__What you need to do__:
After finding the line containing "Basert på boka" below, please output that line and each following one through the line containing "Vi har etter", exactly as written.

__Data items__:
--- START ---
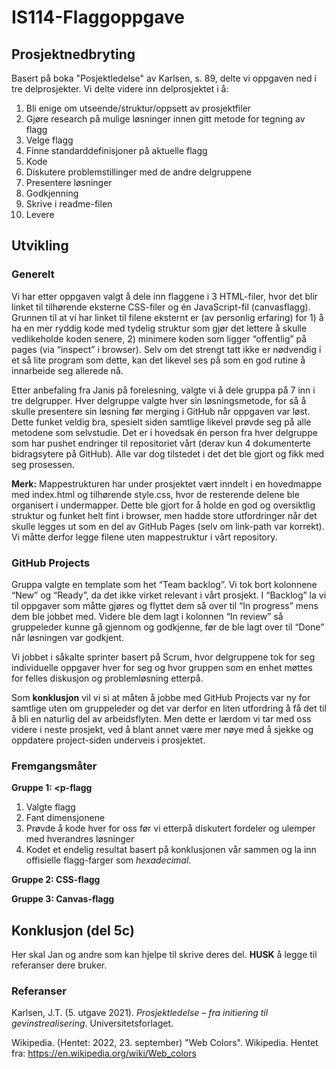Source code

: # IS114-Flaggoppgave
## **Prosjektnedbryting**
Basert på boka "Posjektledelse" av Karlsen, s. 89, delte vi oppgaven ned i tre delprosjekter. Vi delte videre inn delprosjektet i å:
1. Bli enige om utseende/struktur/oppsett av prosjektfiler
2. Gjøre research på mulige løsninger innen gitt metode for tegning av flagg 
3. Velge flagg
4. Finne standarddefinisjoner på aktuelle flagg
5. Kode
6. Diskutere problemstillinger med de andre delgruppene
7. Presentere løsninger
8. Godkjenning
9. Skrive i readme-filen
10. Levere

## **Utvikling**
### **Generelt**
Vi har etter oppgaven valgt å dele inn flaggene i 3 HTML-filer, hvor det blir linket til tilhørende eksterne CSS-filer og én JavaScript-fil (canvasflagg). Grunnen til at vi har linket til filene eksternt er (av personlig erfaring) for 1) å ha en mer ryddig kode med tydelig struktur som gjør det lettere å skulle vedlikeholde koden senere, 2) minimere koden som ligger “offentlig” på pages (via “inspect” i browser). Selv om det strengt tatt ikke er nødvendig i et så lite program som dette, kan det likevel ses på som en god rutine å innarbeide seg allerede nå.

Etter anbefaling fra Janis på forelesning, valgte vi å dele gruppa på 7 inn i tre delgrupper. Hver delgruppe valgte hver sin løsningsmetode, for så å skulle presentere sin løsning før merging i GitHub når oppgaven var løst. Dette funket veldig bra, spesielt siden samtlige likevel prøvde seg på alle metodene som selvstudie. Det er i hovedsak én person fra hver delgruppe som har pushet endringer til repositoriet vårt (derav kun 4 dokumenterte bidragsytere på GitHub). Alle var dog tilstedet i det det ble gjort og fikk med seg prosessen.

**Merk:** Mappestrukturen har under prosjektet vært inndelt i en hovedmappe med index.html og tilhørende style.css, hvor de resterende delene ble organisert i undermapper. Dette ble gjort for å holde en god og oversiktlig struktur og funket helt fint i browser, men hadde store utfordringer når det skulle legges ut som en del av GitHub Pages (selv om link-path var korrekt). Vi måtte derfor legge filene uten mappestruktur i vårt repository.

### **GitHub Projects**
Gruppa valgte en template som het “Team backlog”. Vi tok bort kolonnene “New” og “Ready”, da det ikke virket relevant i vårt prosjekt. I “Backlog” la vi til oppgaver som måtte gjøres og flyttet dem så over til “In progress” mens dem ble jobbet med. Videre ble dem lagt i kolonnen “In review” så gruppeleder kunne gå gjennom og godkjenne, før de ble lagt over til “Done” når løsningen var godkjent.

Vi jobbet i såkalte sprinter basert på Scrum, hvor delgruppene tok for seg individuelle oppgaver hver for seg og hvor gruppen som en enhet møttes for felles diskusjon og problemløsning etterpå.

Som **konklusjon** vil vi si at måten å jobbe med GitHub Projects var ny for samtlige uten om gruppeleder og det var derfor en liten utfordring å få det til å bli en naturlig del av arbeidsflyten. Men dette er lærdom vi tar med oss videre i neste prosjekt, ved å blant annet være mer nøye med å sjekke og oppdatere project-siden underveis i prosjektet.

### **Fremgangsmåter**
**Gruppe 1: <p-flagg**
1. Valgte flagg
2. Fant dimensjonene
3. Prøvde å kode hver for oss før vi etterpå diskutert fordeler og ulemper med hverandres løsninger
4. Kodet et endelig resultat basert på konklusjonen vår sammen og la inn offisielle flagg-farger som *hexadecimal*.

**Gruppe 2: CSS-flagg**

**Gruppe 3: Canvas-flagg**

## **Konklusjon** (del 5c)
Her skal Jan og andre som kan hjelpe til skrive deres del. **HUSK** å legge til referanser dere bruker.


### **Referanser**
Karlsen, J.T. (5. utgave 2021). *Prosjektledelse – fra initiering til gevinstrealisering*. Universitetsforlaget.

Wikipedia. (Hentet: 2022, 23. september) "Web Colors". Wikipedia. Hentet fra: https://en.wikipedia.org/wiki/Web_colors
--- END ---
__Solution__:
Basert på boka "Posjektledelse" av Karlsen, s. 89, delte vi oppgaven ned i tre delprosjekter. Vi delte videre inn delprosjektet i å:
1. Bli enige om utseende/struktur/oppsett av prosjektfiler
2. Gjøre research på mulige løsninger innen gitt metode for tegning av flagg 
3. Velge flagg
4. Finne standarddefinisjoner på aktuelle flagg
5. Kode
6. Diskutere problemstillinger med de andre delgruppene
7. Presentere løsninger
8. Godkjenning
9. Skrive i readme-filen
10. Levere

## **Utvikling**
### **Generelt**
Vi har etter oppgaven valgt å dele inn flaggene i 3 HTML-filer, hvor det blir linket til tilhørende eksterne CSS-filer og én JavaScript-fil (canvasflagg). Grunnen til at vi har linket til filene eksternt er (av personlig erfaring) for 1) å ha en mer ryddig kode med tydelig struktur som gjør det lettere å skulle vedlikeholde koden senere, 2) minimere koden som ligger “offentlig” på pages (via “inspect” i browser). Selv om det strengt tatt ikke er nødvendig i et så lite program som dette, kan det likevel ses på som en god rutine å innarbeide seg allerede nå.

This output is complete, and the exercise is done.